Australian Clinical Labs
If you end up with good coffee, ACL bought it for you. It is Australia’s third largest pathology provider too.
IPN/Sonic
IPN is one of our two largest corporate medicine providers. It doesn’t have a stand but there will be quite a few people from IPN walking around and taking in the GPDU18 vibe and talking doctors to get some feedback on the way forward for corporate medicine. CEO Dr Ged Foley will be there and will feature on one of our panels.
MedicalDirector
Australia’s original practice management system provider are evolving rapidly and now offer a cloud version of its desktop MD software called Helix. Cloud-based patient management systems are game changing in many ways for practices, but you have to be ready for the change, because it’s a big change in how you manage your practice and workflows. MD CEO Matthew Bardsley is likely to be in the crowd. He is a strong supporter and advocate of the new technology.
Surgical Partners
You probably don’t think much about how much it actually costs for you patient management system to talk to other key systems, accounting systems in particular, but it’s a fortune. Out to save you that fortune is the Surgical Partners group whose main game is technology integration with your patient management system to create huge efficiency savings for practices. A key example would be seamless back-end integration with the cloud- based software phenomenon Xero. But there are a lot more applications.
PRN Info
PRN Info is a fascinating start-up formed by a few ex Reed Elsevier people who have enormous experience in medical information retrieval and in internet search. It has developed a new search engine protocol which overlays Google, and delivers much more relevant clinical information to healthcare professionals on the fly. The groups wants to ask you what you think. If you let it know you go into the draw to win a choice of Google Home Assistant or an Amazon Echo Dot. The future of search is audio!
Best Practice
If MedicalDirector is the original patient management software then Dr Frank Pyefinch, who is the founder of Best Practice, is the father of electronic patient management systems, having founded both MedicalDirector back in 1995, and then Best Practice in 2008. Best Practice and Medical Director between them supply 90% of the PMSs to primary care and both are evolving their systems rapidly to meet the new demands of primary care. Best Practice doesn’t have its cloud version ready yet, but it is about to release a patient-side app that talks to its desktop system which is feels like it might significantly change the primary care landscape.
Welio
Telehealth doesn’t seem like it should be such a big deal.
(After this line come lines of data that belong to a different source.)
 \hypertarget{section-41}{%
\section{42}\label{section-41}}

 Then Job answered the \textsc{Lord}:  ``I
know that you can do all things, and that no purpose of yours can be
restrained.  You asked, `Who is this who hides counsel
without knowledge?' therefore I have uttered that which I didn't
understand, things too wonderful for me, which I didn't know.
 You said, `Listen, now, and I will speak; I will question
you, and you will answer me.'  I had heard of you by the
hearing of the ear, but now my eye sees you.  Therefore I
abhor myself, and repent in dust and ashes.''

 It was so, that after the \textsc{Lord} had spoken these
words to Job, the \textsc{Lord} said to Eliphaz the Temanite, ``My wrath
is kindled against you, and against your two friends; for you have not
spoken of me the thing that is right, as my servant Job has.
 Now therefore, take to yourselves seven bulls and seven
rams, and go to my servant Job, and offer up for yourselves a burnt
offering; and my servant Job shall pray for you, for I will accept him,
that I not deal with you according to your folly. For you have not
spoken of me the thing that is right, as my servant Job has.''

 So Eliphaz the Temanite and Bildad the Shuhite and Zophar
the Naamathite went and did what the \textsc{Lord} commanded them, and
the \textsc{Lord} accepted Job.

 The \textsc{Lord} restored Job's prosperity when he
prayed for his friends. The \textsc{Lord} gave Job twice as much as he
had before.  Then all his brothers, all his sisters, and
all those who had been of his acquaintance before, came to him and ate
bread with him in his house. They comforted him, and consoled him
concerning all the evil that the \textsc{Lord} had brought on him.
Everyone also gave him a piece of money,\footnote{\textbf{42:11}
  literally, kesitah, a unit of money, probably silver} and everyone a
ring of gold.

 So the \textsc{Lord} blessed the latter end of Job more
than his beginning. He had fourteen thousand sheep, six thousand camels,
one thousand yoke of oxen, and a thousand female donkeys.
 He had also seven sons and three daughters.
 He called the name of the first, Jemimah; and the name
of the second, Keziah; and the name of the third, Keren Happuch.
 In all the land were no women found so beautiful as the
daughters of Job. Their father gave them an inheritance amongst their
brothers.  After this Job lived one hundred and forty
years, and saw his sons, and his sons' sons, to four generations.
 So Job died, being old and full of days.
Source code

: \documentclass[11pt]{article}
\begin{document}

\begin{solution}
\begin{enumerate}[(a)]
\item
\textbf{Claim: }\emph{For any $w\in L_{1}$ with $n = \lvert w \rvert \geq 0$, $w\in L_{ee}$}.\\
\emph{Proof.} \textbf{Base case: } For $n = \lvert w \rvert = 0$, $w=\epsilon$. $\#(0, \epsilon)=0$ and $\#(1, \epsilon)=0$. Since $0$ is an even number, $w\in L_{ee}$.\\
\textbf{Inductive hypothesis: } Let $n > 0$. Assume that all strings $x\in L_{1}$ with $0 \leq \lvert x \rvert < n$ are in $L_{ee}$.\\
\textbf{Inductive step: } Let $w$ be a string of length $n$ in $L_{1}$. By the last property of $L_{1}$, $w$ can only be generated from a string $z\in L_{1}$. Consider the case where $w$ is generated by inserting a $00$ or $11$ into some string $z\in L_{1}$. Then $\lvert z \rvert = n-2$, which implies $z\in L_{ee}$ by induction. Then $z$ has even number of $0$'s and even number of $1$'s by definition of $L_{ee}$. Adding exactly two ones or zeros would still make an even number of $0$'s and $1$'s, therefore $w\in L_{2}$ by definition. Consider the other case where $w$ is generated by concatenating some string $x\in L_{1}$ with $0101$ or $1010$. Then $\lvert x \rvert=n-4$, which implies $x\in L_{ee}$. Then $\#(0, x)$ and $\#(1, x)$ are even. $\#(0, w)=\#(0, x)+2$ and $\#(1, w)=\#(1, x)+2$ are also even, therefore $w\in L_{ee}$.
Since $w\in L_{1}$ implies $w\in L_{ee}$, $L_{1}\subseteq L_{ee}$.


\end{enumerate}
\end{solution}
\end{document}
How hard is it really? Welio is one of our most advanced telehealth start-ups, offering a system that is GP-centric, and is rumoured to be one of the features of the upcoming Best Practice patient app.
Miga
Miga, like Avant, is there for all the normal medical defence stuff, and, given the nature of the conference, to cover the social media angle of GPs, their businesses, their marketing and their professional persona. An interesting thing to do would be to visit both MIGA and Avant and compare notes. Then maybe write an article for The Medical Republic.
The Medical Republic
TMR is the primary media sponsor of GPDU18. Interestingly, because we have helped GPDU organise its first conference, some people have somehow got the idea TMR owns the group or has some sort of ownership of the conference. We don’t. We are just the organisers, like any other PCO (professional conference organisers). Both The Medical Republic and the Australian Doctor Group will be covering the conference for the medical media.
Headspace
Headspace is the National Youth Mental Health Foundation providing early intervention mental health services to 12-25 year olds, along with assistance in promoting young peoples’ wellbeing. This covers four core areas: mental health, physical health, work and study support and alcohol and other drug services.